--- START ---
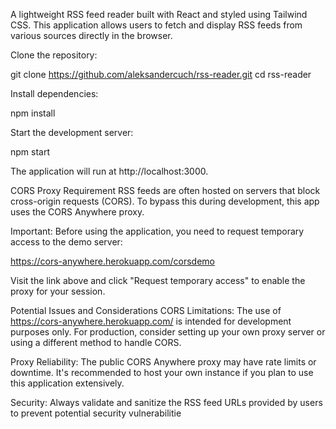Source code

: A lightweight RSS feed reader built with React and styled using Tailwind CSS. This application allows users to fetch and display RSS feeds from various sources directly in the browser.​


Clone the repository:

git clone https://github.com/aleksandercuch/rss-reader.git
cd rss-reader

Install dependencies:

npm install

Start the development server:

npm start

The application will run at http://localhost:3000.


CORS Proxy Requirement
RSS feeds are often hosted on servers that block cross-origin requests (CORS). To bypass this during development, this app uses the CORS Anywhere proxy.​

Important: Before using the application, you need to request temporary access to the demo server:​

https://cors-anywhere.herokuapp.com/corsdemo

Visit the link above and click "Request temporary access" to enable the proxy for your session.​


Potential Issues and Considerations
CORS Limitations: The use of https://cors-anywhere.herokuapp.com/ is intended for development purposes only. For production, consider setting up your own proxy server or using a different method to handle CORS.​

Proxy Reliability: The public CORS Anywhere proxy may have rate limits or downtime. It's recommended to host your own instance if you plan to use this application extensively.​

Security: Always validate and sanitize the RSS feed URLs provided by users to prevent potential security vulnerabilitie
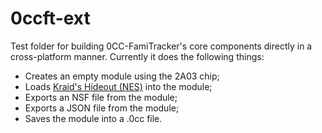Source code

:# 0ccft-ext

Test folder for building 0CC-FamiTracker's core components directly in a
cross-platform manner. Currently it does the following things:

- Creates an empty module using the 2A03 chip;
- Loads [Kraid's Hideout (NES)][kraid] into the module;
- Exports an NSF file from the module;
- Exports a JSON file from the module;
- Saves the module into a .0cc file.

[kraid]: https://www.youtube.com/watch?v=9yzCLy-fZVs
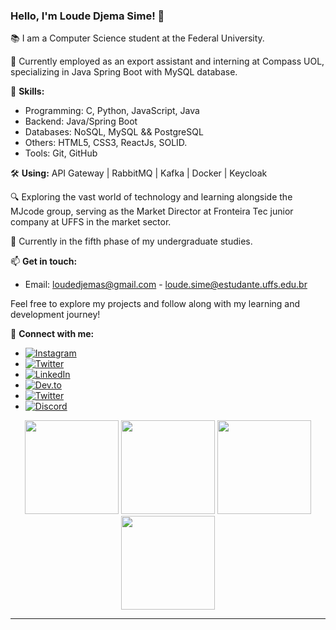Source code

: ### Hello, I'm Loude Djema Sime! 🚀

📚 I am a Computer Science student at the Federal University.

👔 Currently employed as an export assistant and interning at Compass UOL, specializing in Java Spring Boot with MySQL database.

🔧 **Skills:**
- Programming: C, Python, JavaScript, Java
- Backend: Java/Spring Boot
- Databases: NoSQL, MySQL && PostgreSQL
- Others: HTML5, CSS3, ReactJs, SOLID.
- Tools: Git, GitHub

🛠️ **Using:**
API Gateway | RabbitMQ | Kafka | Docker | Keycloak

🔍 Exploring the vast world of technology and learning alongside the MJcode group, serving as the Market Director at Fronteira Tec junior company at UFFS in the market sector.

📖 Currently in the fifth phase of my undergraduate studies.

📫 **Get in touch:**
- Email: loudedjemas@gmail.com - loude.sime@estudante.uffs.edu.br

Feel free to explore my projects and follow along with my learning and development journey!

🔗 **Connect with me:**
- [![Instagram](https://img.shields.io/badge/Instagram-E4405F?style=for-the-badge&logo=instagram&logoColor=white)](https://www.instagram.com/djemalee_)
- [![Twitter](https://img.shields.io/badge/Twitter-1DA1F2?style=for-the-badge&logo=twitter&logoColor=white)](https://twitter.com/Djema50852883)
- [![LinkedIn](https://img.shields.io/badge/LinkedIn-0077B5?style=for-the-badge&logo=linkedin&logoColor=white)](https://www.linkedin.com/in/loude-djema-sime-a41135207/)
- [![Dev.to](https://img.shields.io/badge/dev-E4405F?style=for-the-badge&logo=dev&logoColor=white)](https://dev.to/loude)
- [![Twitter](https://img.shields.io/badge/Twitter-1DA1F2?style=for-the-badge&logo=twitter&logoColor=white)](https://twitter.com/Djema50852883)
- [![Discord](https://img.shields.io/badge/Discord-7289DA?style=for-the-badge&logo=discord&logoColor=white)](https://discord.com/users/Loude20)



<div align="center">
  <img height="150em" src="https://github-profile-summary-cards.vercel.app/api/cards/profile-details?username=loudedje&theme=tokyonight"/>
  <img height="150em" src="https://github-readme-stats.vercel.app/api?username=loudedje&show_icons=true&theme=tokyonight&include_all_commits=true&count_private=false&hide_border=true"/>
  <img height="150em" src="https://github-readme-stats.vercel.app/api/top-langs/?username=loudedje&layout=compact&langs_count=7&theme=tokyonight&hide_border=true"/>
  <img height="150em" src="https://github-readme-streak-stats.herokuapp.com/?user=loudedje&theme=tokyonight&hide_border=true"/>
</div>

---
--- END ---
■ EXERCISE PROMPT: Of the lines above, show those in which "MySQL" appears.

■ WRITTEN REPLY:
👔 Currently employed as an export assistant and interning at Compass UOL, specializing in Java Spring Boot with MySQL database.
- Databases: NoSQL, MySQL && PostgreSQL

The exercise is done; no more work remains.